Losada, 32, declined his last meal and was pronounced dead at 7:30 p.m. with five of his relatives looking on. His death was the twentieth execution in Texas in 1997, equaling a single year record set in 1935. In a brief statement, Losada thanked his sister for being, “a good sister to all of us.” He urged his family to trust in God and proclaimed, “If it matters to anyone, I did not kill Olga.”


The facts

Jesus ROMERO, Petitioner-Appellee, Cross-Appellant,
James A. LYNAUGH, Director, Texas Department of Corrections,
Respondent-Appellant Cross-Appellee.

Jesus Romero's role in the rape and slaying of Olga Lydia Perales are set out in the opinion of the Court of Criminal Appeals:

[Romero], along with Jose Cardenas, Davis Losada and Rafael Leyva were indicted for the offense of capital murder of the victim, a fifteen-year-old junior high student in San Benito. Said offense was alleged to have occurred on December 23, 1984.

Codefendant Leyva, who was sixteen years of age at the time, went to his juvenile probation officer on January 8, 1985 and reported the instant offense. Texas Ranger Bruce Casteel, District Attorney Alvarado and an attorney for Leyva, Horacio Berrera (who continued to represent Leyva) were summoned. Leyva made a statement at that time about the offense in which he admitted his presence at the offense but denied any other involvement.

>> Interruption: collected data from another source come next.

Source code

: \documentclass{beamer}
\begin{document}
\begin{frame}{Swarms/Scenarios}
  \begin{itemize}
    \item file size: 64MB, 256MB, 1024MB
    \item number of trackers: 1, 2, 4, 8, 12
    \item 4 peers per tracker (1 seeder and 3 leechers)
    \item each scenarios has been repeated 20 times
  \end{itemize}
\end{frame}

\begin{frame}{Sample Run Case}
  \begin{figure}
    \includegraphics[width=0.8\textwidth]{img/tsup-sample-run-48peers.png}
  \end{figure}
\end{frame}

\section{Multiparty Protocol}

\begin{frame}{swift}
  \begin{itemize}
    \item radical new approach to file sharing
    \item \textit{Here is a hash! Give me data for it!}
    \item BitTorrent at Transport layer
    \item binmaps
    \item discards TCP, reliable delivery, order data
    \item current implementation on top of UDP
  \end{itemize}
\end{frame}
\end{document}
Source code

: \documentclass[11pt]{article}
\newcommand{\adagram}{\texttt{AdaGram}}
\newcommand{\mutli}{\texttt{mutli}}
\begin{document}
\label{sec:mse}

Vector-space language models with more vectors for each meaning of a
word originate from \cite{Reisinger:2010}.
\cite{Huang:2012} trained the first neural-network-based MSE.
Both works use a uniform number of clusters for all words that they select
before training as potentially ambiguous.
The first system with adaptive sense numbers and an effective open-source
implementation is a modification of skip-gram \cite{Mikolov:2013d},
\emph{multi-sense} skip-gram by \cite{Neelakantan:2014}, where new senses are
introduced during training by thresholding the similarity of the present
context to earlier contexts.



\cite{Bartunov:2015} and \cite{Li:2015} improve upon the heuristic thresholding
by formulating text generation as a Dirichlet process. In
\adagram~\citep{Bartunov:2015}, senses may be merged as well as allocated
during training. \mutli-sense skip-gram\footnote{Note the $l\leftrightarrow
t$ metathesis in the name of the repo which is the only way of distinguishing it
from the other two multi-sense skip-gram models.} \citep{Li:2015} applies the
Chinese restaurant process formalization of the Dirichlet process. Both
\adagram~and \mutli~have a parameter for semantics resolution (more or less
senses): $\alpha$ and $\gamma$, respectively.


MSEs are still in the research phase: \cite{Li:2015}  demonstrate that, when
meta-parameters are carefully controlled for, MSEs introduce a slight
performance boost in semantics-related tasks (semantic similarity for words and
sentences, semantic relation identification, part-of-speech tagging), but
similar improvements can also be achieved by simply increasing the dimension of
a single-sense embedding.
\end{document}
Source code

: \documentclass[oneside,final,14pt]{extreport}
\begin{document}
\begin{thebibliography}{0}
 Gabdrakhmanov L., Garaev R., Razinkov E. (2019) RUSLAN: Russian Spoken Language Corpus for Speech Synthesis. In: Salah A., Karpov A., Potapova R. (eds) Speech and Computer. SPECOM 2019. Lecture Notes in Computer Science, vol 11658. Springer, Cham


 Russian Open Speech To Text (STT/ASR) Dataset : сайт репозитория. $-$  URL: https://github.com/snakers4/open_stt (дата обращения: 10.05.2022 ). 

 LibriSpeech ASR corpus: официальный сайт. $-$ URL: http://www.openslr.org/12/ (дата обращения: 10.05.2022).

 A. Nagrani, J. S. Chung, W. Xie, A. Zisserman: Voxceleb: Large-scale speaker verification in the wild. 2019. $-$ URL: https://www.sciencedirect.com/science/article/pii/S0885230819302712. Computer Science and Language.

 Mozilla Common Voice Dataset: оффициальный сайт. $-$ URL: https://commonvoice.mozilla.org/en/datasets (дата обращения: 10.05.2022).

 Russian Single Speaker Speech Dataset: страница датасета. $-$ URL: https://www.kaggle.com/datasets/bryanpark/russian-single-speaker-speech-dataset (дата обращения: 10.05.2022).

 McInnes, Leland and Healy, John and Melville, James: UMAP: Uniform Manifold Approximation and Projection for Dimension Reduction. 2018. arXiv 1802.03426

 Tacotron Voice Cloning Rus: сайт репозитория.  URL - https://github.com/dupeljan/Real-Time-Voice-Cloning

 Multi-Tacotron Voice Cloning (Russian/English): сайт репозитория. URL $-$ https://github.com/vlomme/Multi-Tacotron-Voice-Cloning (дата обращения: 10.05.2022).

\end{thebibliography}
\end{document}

At trial Leyva testified on behalf of the State. The testimony of Leyva at trial reflected the following.

A party, which was attended by the deceased, was held at Ray Amaya's house in San Benito on the night in question. Cardenas, Losada and [Romero] approached Leyva in downtown San Benito in Cardenas' car and invited him to go to a party with them.

Prior to arrival at Amaya's house they went "cruising" for about an hour during which time all of them were drinking beer and smoking marijuana. Upon arrival at Amaya's house it was discovered that the party had broken up and only Amaya and the deceased were present. The deceased came out and "started going to the car slowly ... all of a sudden Jesse [Romero] pushed the girl [the deceased] inside the car." Cardenas was in the driver's seat and [Romero] pushed the deceased into the passenger side of the front seat. "Jesse [Romero] was holding the girl's head down.... He was holding it with the right hand on her head pushing to her knees ... he was telling her just to keep quiet." The testimony of Leyva reflects that they drove to a place beside the lake called La Piedra. During that time [Romero] was holding the deceased's head down and telling her to be quiet. The deceased was asking to "leave her alone" and "take her home." Davis Losada first had sex with the deceased. Davis put "a knife to her neck ... and she got on 'four' giving Davis a blow job ... the girl was saying to take her home and just to leave her alone and Davis was telling her to shut up and if she didn't shut up something was going to happen to her, and the girl was kind of like weeping ..."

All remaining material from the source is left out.